Despite these challenges, SME participation in the joint undertaking is strong. In the early days of the Bio-Based Industries JU, SMEs participated mostly in the demonstration phase but they are now increasingly involved in early-stage research as well as biorefinery projects.

Regional component

Looking to the future of the joint undertaking, and its potential extension beyond the end of Horizon Europe in 2027, Giacomuzzi-Moore sees the partnership becoming “even more focused on the implementation of the bioeconomy”.

This will require efforts to reduce red tape and speed up the permitting process for innovative products. Regulatory sandboxes, which allow new technologies that are not fully compliant with the existing regulatory framework to be tested, could be one way forward.

Synergies with other funding instruments will also be crucial in the years to come. The CBE JU funds first-of-a-kind biorefineries to demonstrate their viability, but there is a funding gap when it comes to replication which risks pushing new technologies outside of Europe, Giacomuzzi-Moore says.

“We should explore possibilities to give them privileged access to other types of European funding,” he said. This could come from the European Innovation Council, the EIB, or from national funds such as the pandemic recovery fund and structural funds.

Member states should have a stronger role in the next iteration of the joint undertaking, to foster complementarity between EU and national funding.

Biorefineries are usually characterised by short supply chains, providing opportunities for local farmers and for regional development more generally.

Farmer buy-in

In recent months there has been some pushback against the Green Deal, including from farmers and from within Commission president Ursula von der Leyen’s EPP party. But Giacomuzzi-Moore expects the biotech and biomanufacturing initiative to remain on the agenda regardless of the outcome of June’s European elections.

He points out that right-wing governments in Hungary and Italy have been supportive of the bioeconomy. “The beauty and the difficulty of the bioeconomy is that it covers so many sectors, and so you wouldn’t exclude anybody,” he said.

In April 2023, EU farming ministers called on the Commission to better integrate the bioeconomy into all policies, highlighting its potential for job creation, rural regeneration, and reducing fossil-fuel dependency.

As farmers protest outside EU institutions in Brussels, Giacomuzzi-Moore says it is important to include the sector in discussions about the bioeconomy.

Not only does it provide an opportunity to diversify incomes by selling crop residues which would otherwise go to waste, but CBE JU is also working on projects to develop bio-based pesticides and fertilisers.

The day after the interview with Science|Business, the JU was due to meet with 60 farmers’ and primary producers’ associations to discuss opportunities and challenges, as part of its deployment groups.

Consumers also need to be convinced, but Giacomuzzi-Moore believes work on replacing oil-based textiles has potential to make a difference. “We wear textiles every day, so this could really help in bringing the value of bio-based technologies to citizens,” he said.

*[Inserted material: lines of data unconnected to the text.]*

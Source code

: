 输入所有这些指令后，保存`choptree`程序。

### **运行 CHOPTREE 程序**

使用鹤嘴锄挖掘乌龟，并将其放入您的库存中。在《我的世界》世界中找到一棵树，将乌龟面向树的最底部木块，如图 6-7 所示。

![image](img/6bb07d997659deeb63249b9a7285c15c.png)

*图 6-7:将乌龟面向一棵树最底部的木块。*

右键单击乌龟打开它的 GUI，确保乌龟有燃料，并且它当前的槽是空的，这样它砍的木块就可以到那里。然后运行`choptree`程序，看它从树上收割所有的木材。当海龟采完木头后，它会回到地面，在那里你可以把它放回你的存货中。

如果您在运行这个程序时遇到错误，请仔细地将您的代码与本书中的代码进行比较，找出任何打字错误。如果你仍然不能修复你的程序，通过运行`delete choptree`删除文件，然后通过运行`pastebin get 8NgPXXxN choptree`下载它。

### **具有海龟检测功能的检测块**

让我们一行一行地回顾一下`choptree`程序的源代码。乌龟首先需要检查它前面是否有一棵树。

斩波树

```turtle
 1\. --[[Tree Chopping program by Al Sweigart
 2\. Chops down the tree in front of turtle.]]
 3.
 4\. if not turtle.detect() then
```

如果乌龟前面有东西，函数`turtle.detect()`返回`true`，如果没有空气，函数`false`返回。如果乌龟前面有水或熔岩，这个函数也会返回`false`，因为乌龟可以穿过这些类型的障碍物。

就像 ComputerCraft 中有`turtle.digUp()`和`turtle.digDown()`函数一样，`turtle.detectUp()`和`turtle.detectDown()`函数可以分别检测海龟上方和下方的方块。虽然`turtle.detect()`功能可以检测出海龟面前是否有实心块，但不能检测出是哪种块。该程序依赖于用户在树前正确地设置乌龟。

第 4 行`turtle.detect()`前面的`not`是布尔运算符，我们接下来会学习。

Another recent trend has been towards new types of biomass, such as aquatic feedstock from algae, rather than the more common agricultural and forest biomass. Municipal waste is another source the CBE JU wants to focus on as it has potential to increase circularity.

In the final years of Horizon Europe, Giacomuzzi-Moore is calling on industry to come with bold ideas. “It would be great if in 2026 and 2027, we have some really bold research topics funded, something that is high risk and high reward, and goes beyond business as usual.”

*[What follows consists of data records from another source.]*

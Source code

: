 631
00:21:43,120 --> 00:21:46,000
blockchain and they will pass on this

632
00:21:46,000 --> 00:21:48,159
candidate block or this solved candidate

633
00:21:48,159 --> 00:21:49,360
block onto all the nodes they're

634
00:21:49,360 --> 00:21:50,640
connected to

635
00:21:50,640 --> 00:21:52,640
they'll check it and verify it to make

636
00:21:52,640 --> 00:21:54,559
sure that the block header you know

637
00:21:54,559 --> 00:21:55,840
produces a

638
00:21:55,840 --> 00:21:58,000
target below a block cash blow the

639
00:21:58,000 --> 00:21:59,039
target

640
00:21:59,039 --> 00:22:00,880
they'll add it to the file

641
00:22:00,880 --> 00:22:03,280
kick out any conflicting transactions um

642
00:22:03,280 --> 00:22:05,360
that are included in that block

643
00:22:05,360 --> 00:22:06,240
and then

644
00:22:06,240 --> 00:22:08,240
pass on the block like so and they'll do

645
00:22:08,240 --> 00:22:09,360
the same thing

It is not yet certain whether CBE JU’s mandate will be extended in the next framework programme, but he believes its work is not yet done.

“We should not see the joint undertaking as an eternal instrument, but an instrument that took a sector that was extremely fragmented, helped build a community that is still working on derisking and getting people together, before moving to a third stage where CBE will support the full deployment of the bioeconomy,” he said.